__Problem statement__:
Your answer should be every line of the records that contains the word "later", copied as it stands.

■ ■ ■ ■ ■ ■ ■

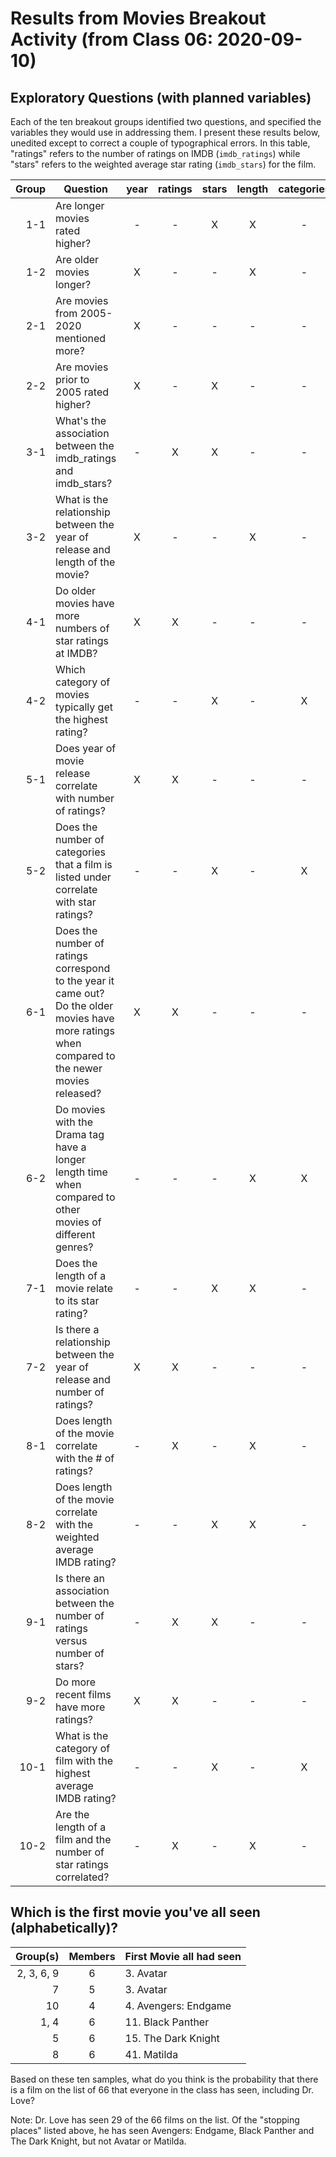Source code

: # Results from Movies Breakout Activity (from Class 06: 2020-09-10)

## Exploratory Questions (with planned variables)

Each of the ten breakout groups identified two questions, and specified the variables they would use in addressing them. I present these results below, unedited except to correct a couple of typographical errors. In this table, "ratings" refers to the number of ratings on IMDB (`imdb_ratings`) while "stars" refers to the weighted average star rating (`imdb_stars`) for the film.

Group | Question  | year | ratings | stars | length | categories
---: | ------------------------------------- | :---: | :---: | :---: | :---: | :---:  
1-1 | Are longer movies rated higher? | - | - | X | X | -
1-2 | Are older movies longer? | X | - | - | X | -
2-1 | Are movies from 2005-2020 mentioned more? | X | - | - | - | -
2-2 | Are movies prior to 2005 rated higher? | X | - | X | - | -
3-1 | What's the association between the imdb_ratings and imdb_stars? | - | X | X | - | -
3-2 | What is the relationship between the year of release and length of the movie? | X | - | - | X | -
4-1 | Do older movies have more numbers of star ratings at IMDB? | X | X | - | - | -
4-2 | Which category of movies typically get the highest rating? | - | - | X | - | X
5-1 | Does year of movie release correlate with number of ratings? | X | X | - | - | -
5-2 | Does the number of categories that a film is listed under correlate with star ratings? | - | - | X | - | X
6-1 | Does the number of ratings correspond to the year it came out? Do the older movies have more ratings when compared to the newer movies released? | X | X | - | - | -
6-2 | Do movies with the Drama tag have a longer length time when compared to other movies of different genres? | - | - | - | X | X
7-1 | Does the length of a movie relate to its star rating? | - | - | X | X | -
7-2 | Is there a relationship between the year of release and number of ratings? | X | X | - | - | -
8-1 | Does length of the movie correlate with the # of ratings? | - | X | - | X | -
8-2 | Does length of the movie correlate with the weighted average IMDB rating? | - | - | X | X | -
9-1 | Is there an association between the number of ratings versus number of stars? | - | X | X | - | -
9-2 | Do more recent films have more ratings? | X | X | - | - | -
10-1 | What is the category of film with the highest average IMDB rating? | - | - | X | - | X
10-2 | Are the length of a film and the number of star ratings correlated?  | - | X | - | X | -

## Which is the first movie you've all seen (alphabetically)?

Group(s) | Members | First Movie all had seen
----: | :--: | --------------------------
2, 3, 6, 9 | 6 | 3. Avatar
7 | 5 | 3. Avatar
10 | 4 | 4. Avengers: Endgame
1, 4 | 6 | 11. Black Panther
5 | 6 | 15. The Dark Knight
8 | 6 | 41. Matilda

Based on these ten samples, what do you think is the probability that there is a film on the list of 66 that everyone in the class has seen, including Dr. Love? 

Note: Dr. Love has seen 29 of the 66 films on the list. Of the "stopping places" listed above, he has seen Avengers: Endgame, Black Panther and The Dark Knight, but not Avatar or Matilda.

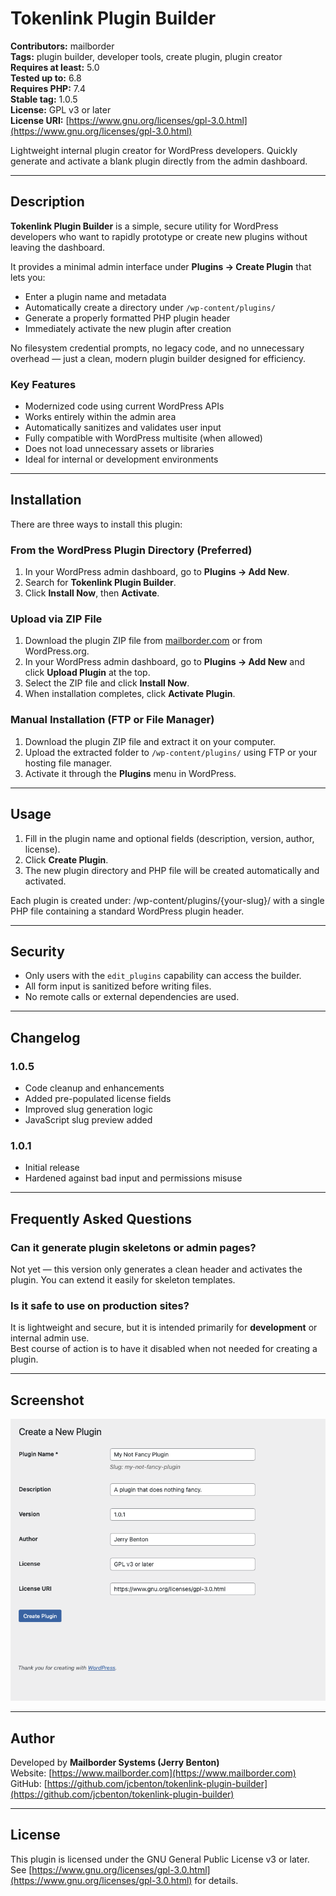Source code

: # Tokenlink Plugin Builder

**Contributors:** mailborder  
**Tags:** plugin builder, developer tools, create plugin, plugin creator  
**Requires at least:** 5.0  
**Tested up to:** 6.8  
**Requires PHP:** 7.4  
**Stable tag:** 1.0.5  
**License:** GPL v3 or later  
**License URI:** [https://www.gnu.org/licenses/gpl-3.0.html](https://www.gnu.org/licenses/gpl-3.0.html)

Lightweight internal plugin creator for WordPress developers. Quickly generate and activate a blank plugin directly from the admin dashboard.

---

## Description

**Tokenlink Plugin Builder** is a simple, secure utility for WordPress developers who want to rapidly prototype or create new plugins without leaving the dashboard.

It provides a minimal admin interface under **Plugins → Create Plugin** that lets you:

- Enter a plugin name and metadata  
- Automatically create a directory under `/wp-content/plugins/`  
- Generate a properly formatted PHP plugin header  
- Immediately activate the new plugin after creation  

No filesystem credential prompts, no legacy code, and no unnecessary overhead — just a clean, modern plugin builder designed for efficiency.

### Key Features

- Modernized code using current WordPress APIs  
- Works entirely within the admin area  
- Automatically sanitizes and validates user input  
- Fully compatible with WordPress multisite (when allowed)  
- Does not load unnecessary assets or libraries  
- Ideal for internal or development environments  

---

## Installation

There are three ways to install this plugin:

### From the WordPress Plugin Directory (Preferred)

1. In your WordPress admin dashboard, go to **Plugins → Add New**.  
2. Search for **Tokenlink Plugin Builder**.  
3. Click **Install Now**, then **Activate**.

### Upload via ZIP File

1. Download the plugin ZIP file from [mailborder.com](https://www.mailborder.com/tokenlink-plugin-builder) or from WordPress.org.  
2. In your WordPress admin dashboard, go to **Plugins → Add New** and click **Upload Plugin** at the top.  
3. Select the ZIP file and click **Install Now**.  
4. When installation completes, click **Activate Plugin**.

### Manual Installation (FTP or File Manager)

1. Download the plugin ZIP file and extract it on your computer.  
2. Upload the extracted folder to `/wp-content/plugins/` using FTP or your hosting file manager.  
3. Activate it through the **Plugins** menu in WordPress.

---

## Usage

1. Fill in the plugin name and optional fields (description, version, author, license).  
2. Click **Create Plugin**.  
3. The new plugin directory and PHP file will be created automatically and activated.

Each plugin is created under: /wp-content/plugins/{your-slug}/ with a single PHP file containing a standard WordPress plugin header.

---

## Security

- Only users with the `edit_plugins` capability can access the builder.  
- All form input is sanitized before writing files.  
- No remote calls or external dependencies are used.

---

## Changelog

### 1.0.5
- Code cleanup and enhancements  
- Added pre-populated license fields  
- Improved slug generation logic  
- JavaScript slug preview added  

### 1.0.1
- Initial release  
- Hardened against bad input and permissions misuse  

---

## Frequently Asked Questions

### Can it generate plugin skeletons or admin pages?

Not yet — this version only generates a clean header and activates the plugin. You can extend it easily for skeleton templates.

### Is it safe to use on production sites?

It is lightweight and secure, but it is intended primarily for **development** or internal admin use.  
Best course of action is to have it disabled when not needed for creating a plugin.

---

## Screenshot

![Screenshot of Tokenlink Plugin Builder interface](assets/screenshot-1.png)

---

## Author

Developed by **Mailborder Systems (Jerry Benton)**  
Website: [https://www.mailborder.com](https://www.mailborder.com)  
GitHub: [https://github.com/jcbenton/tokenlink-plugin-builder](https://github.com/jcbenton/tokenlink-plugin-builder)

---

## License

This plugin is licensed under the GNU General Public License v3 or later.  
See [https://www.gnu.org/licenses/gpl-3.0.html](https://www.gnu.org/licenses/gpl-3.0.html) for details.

■ ■ ■ ■ ■ ■ ■

__Result for this exercise__:
**License:** GPL v3 or later  
This plugin is licensed under the GNU General Public License v3 or later.  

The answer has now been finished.